Task goal:
Wherever a line in the data holds the word "when", pull that line out.

Items from a data source:

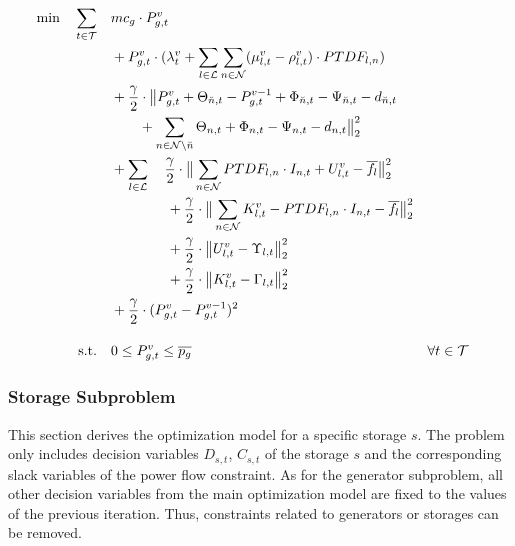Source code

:  \begin{subequations}
	\begin{align}
		 \min \quad \sum_{t\in\mathcal{T}} \quad & mc_g \cdot P_{g,t}^v \label{eq:sub:gen-final}\\
		 & + P_{g,t}^v \cdot (\lambda_t^v + \sum_{l \in \mathcal{L}} \sum_{n \in \mathcal{N}} (\mu_{l,t}^v - \rho_{l,t}^v) \cdot PTDF_{l,n}) \nonumber \\ 
		 & + \frac{\gamma}{2} \cdot \big\| P_{g,t}^v + \Theta_{\breve{n},t} - P_{g,t}^{v-1} + \Phi_{\breve{n},t} - \Psi_{\breve{n},t} - d_{\breve{n},t} \nonumber \\
		 & \qquad + \sum_{n \in \mathcal{N} \setminus \breve{n}} \Theta_{n,t} + \Phi_{n,t} - \Psi_{n,t} - d_{n,t} \big\|^2_2 \nonumber \\
		 & + \sum_{l \in \mathcal{L}} \quad \frac{\gamma}{2} \cdot \big\| \sum_{n \in \mathcal{N}} PTDF_{l,n} \cdot I_{n,t} + U_{l,t}^v - \overline{f_l} \big\|^2_2 \nonumber \\
		 & \qquad \qquad + \frac{\gamma}{2} \cdot \big\| \sum_{n \in \mathcal{N}} K_{l,t}^v - PTDF_{l,n} \cdot I_{n,t} - \overline{f_l} \big\|^2_2 \nonumber \\
		 & \qquad \qquad + \frac{\gamma}{2} \cdot \big\|U_{l,t}^v - \Upsilon_{l,t}  \big\|^2_2 \nonumber\\
		 & \qquad \qquad + \frac{\gamma}{2} \cdot \big\|K_{l,t}^v - \Gamma_{l,t}  \big\|^2_2 \nonumber \\
		 & + \frac{\gamma}{2} \cdot (P_{g,t}^v - P_{g,t}^{v-1})^2 \nonumber \\[10pt]
		 \text{s.t.} \quad & 0 \leq P_{g,t}^v \leq \overline{p_g} && \forall t \in \mathcal{T}
	\end{align}
\end{subequations}

\subsubsection*{Storage Subproblem}

This section derives the optimization model for a specific storage $s$. The problem only includes decision variables $D_{s,t}$, $C_{s,t}$ of the storage $s$ and the corresponding slack variables of the power flow constraint. As for the generator subproblem, all other decision variables from the main optimization model are fixed to the values of the previous iteration. Thus, constraints related to generators or storages can be removed. \\

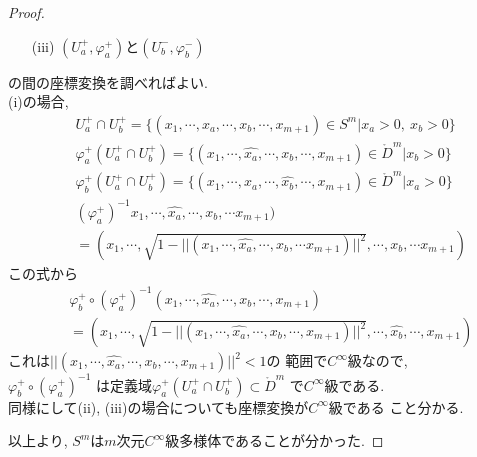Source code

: \documentclass[a4j,12pt]{jarticle}
\theoremstyle{definition}
\begin{document}
\begin{proof}
\begin{itemize}
\begin{itemize}
            \item[(iii)] $(U_a^+,\varphi_a^+)$と$(U_b^-,\varphi_b^-)$ 
        \end{itemize}
        の間の座標変換を調べればよい. \\
        (i)の場合, 
        \begin{eqnarray*}
            &&U_a^+\cap U_b^+ =\{(x_1,\cdots ,x_a,\cdots ,x_b,\cdots ,x_{m+1})\in S^m|x_a>0,\ x_b>0\}\\
            &&\varphi_a^+(U_a^+\cap U_b^+) =\{(x_1,\cdots ,\hat{x_a},\cdots ,x_b,\cdots ,x_{m+1})\in \mathring{D}^m|x_b>0\}\\
            &&\varphi_b^+(U_a^+\cap U_b^+) =\{(x_1,\cdots ,x_a,\cdots ,\hat{x_b},\cdots ,x_{m+1})\in \mathring{D}^m|x_a>0\}\\
            &&(\varphi_a^+)^{-1}x_1,\cdots ,\hat{x_a},\cdots ,x_b,\cdots x_{m+1})\\
            &&=(x_1,\cdots ,\sqrt{1-||(x_1,\cdots ,\hat{x_a},\cdots ,x_b,\cdots x_{m+1})||^2},\cdots ,x_b,\cdots x_{m+1})
        \end{eqnarray*}
        この式から
        \begin{eqnarray*}
        &&\varphi_b^+\circ(\varphi_a^+)^{-1}(x_1,\cdots ,\hat{x_a},\cdots ,x_b,\cdots ,x_{m+1})\\
        &&=(x_1,\cdots ,\sqrt{1-||(x_1,\cdots ,\hat{x_a},\cdots ,x_b,\cdots ,x_{m+1})||^2},\cdots ,\hat{x_b},\cdots ,x_{m+1})
        \end{eqnarray*}
        これは$||(x_1,\cdots ,\hat{x_a},\cdots ,x_b,\cdots ,x_{m+1})||^2<1$の
        範囲で$C^{\infty}$級なので, \\$\varphi_b^+\circ(\varphi_a^+)^{-1}$
        は定義域$\varphi_a^+(U_a^+\cap U_b^+)\subset \mathring{D}^m$
        で$C^{\infty}$級である. \\
        同様にして(ii), (iii)の場合についても座標変換が$C^{\infty}$級である
        こと分かる. \\
    \end{itemize}
    以上より, $S^m$は$m$次元$C^{\infty}$級多様体であることが分かった. 
\end{proof}
\end{document}

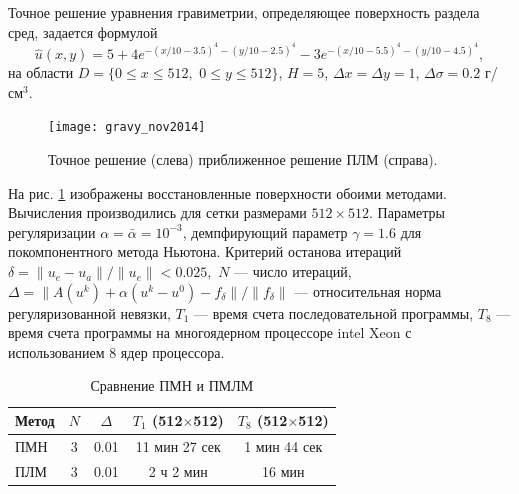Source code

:  Точное решение уравнения гравиметрии, определяющее поверхность раздела сред, задается формулой
 $$\hat{u}(x,y)=5+4e^{-(x/10-3.5)^4-(y/10-2.5)^4}-3e^{-(x/10-5.5)^4-(y/10-4.5)^4},$$
 на области $D=\{0\le x\le 512, \,\,0\le y\le 512\}$,  $H=5$, $\Delta x=\Delta y=1$, $\Delta\sigma=0.2$ г/см$^3$.
 \begin{figure}
 	\centering
 	\texttt{[image: gravy\_nov2014]}
 	\caption{Точное решение (слева) приближенное решение ПЛМ (справа).}
 	\label{fig:gravy_nov2014}
 \end{figure}
 На рис. \ref{fig:gravy_nov2014} изображены восстановленные поверхности обоими методами. Вычисления производились для сетки размерами $512\times 512$. Параметры регуляризации $\alpha=\bar{\alpha}=10^{-3}$, демпфирующий параметр $\gamma=1.6$ для покомпонентного метода Ньютона. Критерий останова итераций $\delta=\|u_e-u_a\|/\|u_e\|<0.025,$ $N$ --- число итераций, 
 $\Delta=\|A(u^k)+\alpha(u^k-u^0)-f_\delta\|/\|f_\delta\|$ --- относительная норма регуляризованной невязки, $T_1$ --- время счета последовательной программы, $T_8$ --- время счета программы на многоядерном процессоре intel Xeon с использованием 8 ядер процессора.
 \begin{table}[]
 	\centering
 	\caption{Сравнение ПМН и ПМЛМ}
 	\label{table3.7}
 	\begin{tabular}{|p{}|c|c|c|c|}
 		\hline
 		\multicolumn{1}{|c|}{\textbf{Метод}}            & \textbf{$N$} & \textbf{$\Delta$} & \textbf{$T_1$ (512$\times$512)} & \textbf{$T_8$ (512$\times$512)} \\ \hline
 		ПМН               & 3         & 0.01             & 11 мин 27 сек   & 1 мин 44 сек    \\ \hline
 		ПЛМ & 3   &     0.01              & 2 ч 2 мин       & 16 мин          \\ \hline
 	\end{tabular}
 \end{table}
 
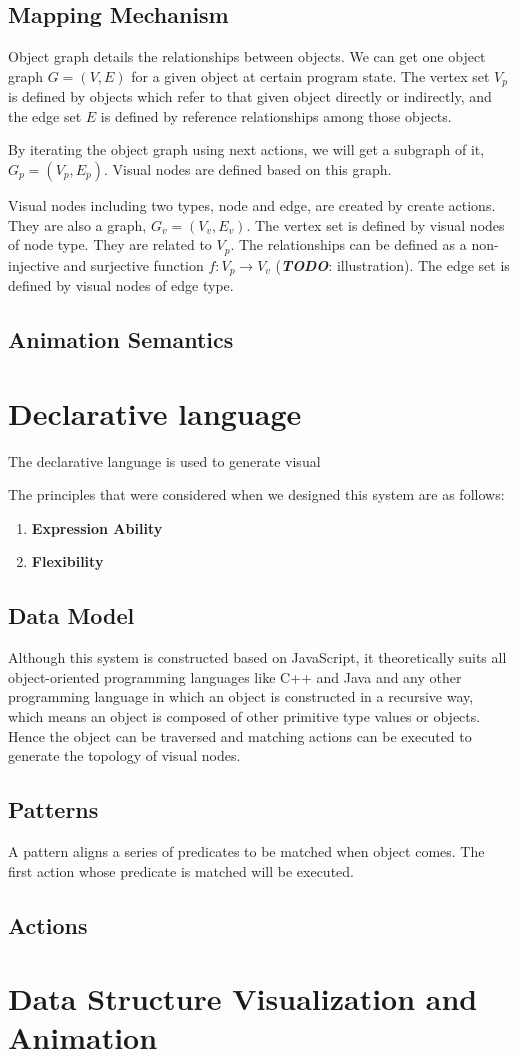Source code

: \subsection {Mapping Mechanism}
Object graph details the relationships between objects. We can get one object graph \(G = (V, E)\) for a given object at certain program state. The vertex set $V_p$ is defined by objects which refer to that given object directly or indirectly, and the edge set $E$ is defined by reference relationships among those objects.

By iterating the object graph using next actions, we will get a subgraph of it, \(G_p = (V_p, E_p)\). Visual nodes are defined based on this graph. 

Visual nodes including two types, node and edge, are created by create actions. They are also a graph, \(G_v = (V_v, E_v)\). The vertex set is defined by visual nodes of node type. They are related to $V_p$. The relationships can be defined as a non-injective and surjective function \(f:V_p\rightarrow V_v\) (\textbf{\textit{TODO}}: illustration). The edge set is defined by visual nodes of edge type.

\subsection {Animation Semantics}

\section {Declarative language}
The declarative language is used to generate visual 

The principles that were considered when we designed this system are as follows:
\begin {enumerate}
\item \textbf {Expression Ability}
\item \textbf {Flexibility}
\end {enumerate}

\subsection {Data Model}
Although this system is constructed based on JavaScript, it theoretically suits all object-oriented programming languages like C++ and Java and any other programming language in which an object is constructed in a recursive way, which means an object is composed of other primitive type values or objects. Hence the object can be traversed and matching actions can be executed to generate the topology of visual nodes.

\subsection {Patterns}
A pattern aligns a series of predicates to be matched when object comes. The first action whose predicate is matched will be executed.

\subsection {Actions}

\section {Data Structure Visualization and Animation}
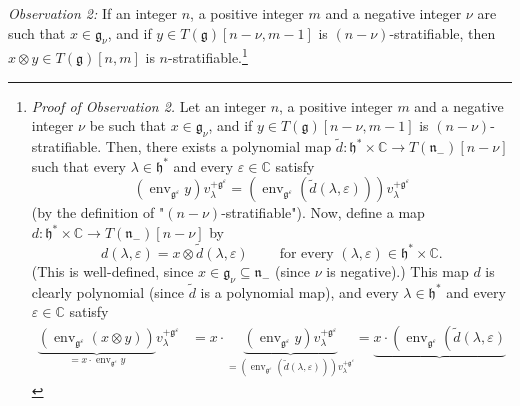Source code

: \documentclass
[numbers=enddot,12pt,final,onecolumn,german,notitlepage]{scrartcl}%
\theoremstyle{definition}
\begin{document}
\textit{Observation 2:} If an integer $n$, a positive integer $m$ and a
negative integer $\nu$ are such that $x\in\mathfrak{g}_{\nu}$, and if $y\in
T\left(  \mathfrak{g}\right)  \left[  n-\nu,m-1\right]  $ is $\left(
n-\nu\right)  $-stratifiable, then $x\otimes y\in T\left(  \mathfrak{g}%
\right)  \left[  n,m\right]  $ is $n$-stratifiable.\footnote{\textit{Proof of
Observation 2.} Let an integer $n$, a positive integer $m$ and a negative
integer $\nu$ be such that $x\in\mathfrak{g}_{\nu}$, and if $y\in T\left(
\mathfrak{g}\right)  \left[  n-\nu,m-1\right]  $ is $\left(  n-\nu\right)
$-stratifiable. Then, there exists a polynomial map $\widetilde{d}%
:\mathfrak{h}^{\ast}\times\mathbb{C}\rightarrow T\left(  \mathfrak{n}%
_{-}\right)  \left[  n-\nu\right]  $ such that every $\lambda\in
\mathfrak{h}^{\ast}$ and every $\varepsilon\in\mathbb{C}$ satisfy%
\[
\left(  \operatorname*{env}\nolimits_{\mathfrak{g}^{\varepsilon}}y\right)
v_{\lambda}^{+\mathfrak{g}^{\varepsilon}}=\left(  \operatorname*{env}%
\nolimits_{\mathfrak{g}^{\varepsilon}}\left(  \widetilde{d}\left(
\lambda,\varepsilon\right)  \right)  \right)  v_{\lambda}^{+\mathfrak{g}%
^{\varepsilon}}%
\]
(by the definition of "$\left(  n-\nu\right)  $-stratifiable"). Now, define a
map $d:\mathfrak{h}^{\ast}\times\mathbb{C}\rightarrow T\left(  \mathfrak{n}%
_{-}\right)  \left[  n-\nu\right]  $ by
\[
d\left(  \lambda,\varepsilon\right)  =x\otimes\widetilde{d}\left(
\lambda,\varepsilon\right)  \ \ \ \ \ \ \ \ \ \ \text{for every }\left(
\lambda,\varepsilon\right)  \in\mathfrak{h}^{\ast}\times\mathbb{C}.
\]
(This is well-defined, since $x\in\mathfrak{g}_{\nu}\subseteq\mathfrak{n}_{-}$
(since $\nu$ is negative).) This map $d$ is clearly polynomial (since
$\widetilde{d}$ is a polynomial map), and every $\lambda\in\mathfrak{h}^{\ast
}$ and every $\varepsilon\in\mathbb{C}$ satisfy%
\begin{align*}
\underbrace{\left(  \operatorname*{env}\nolimits_{\mathfrak{g}^{\varepsilon}%
}\left(  x\otimes y\right)  \right)  }_{=x\cdot\operatorname*{env}%
\nolimits_{\mathfrak{g}^{\varepsilon}}y}v_{\lambda}^{+\mathfrak{g}%
^{\varepsilon}}  &  =x\cdot\underbrace{\left(  \operatorname*{env}%
\nolimits_{\mathfrak{g}^{\varepsilon}}y\right)  v_{\lambda}^{+\mathfrak{g}%
^{\varepsilon}}}_{=\left(  \operatorname*{env}\nolimits_{\mathfrak{g}%
^{\varepsilon}}\left(  \widetilde{d}\left(  \lambda,\varepsilon\right)
\right)  \right)  v_{\lambda}^{+\mathfrak{g}^{\varepsilon}}}%
=\underbrace{x\cdot\left(  \operatorname*{env}\nolimits_{\mathfrak{g}%
^{\varepsilon}}\left(  \widetilde{d}\left(  \lambda,\varepsilon\right)
}
\end{align*}}
\end{document}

Solution to the exercise:
The principles that were considered when we designed this system are as follows:
A pattern aligns a series of predicates to be matched when object comes. The first action whose predicate is matched will be executed.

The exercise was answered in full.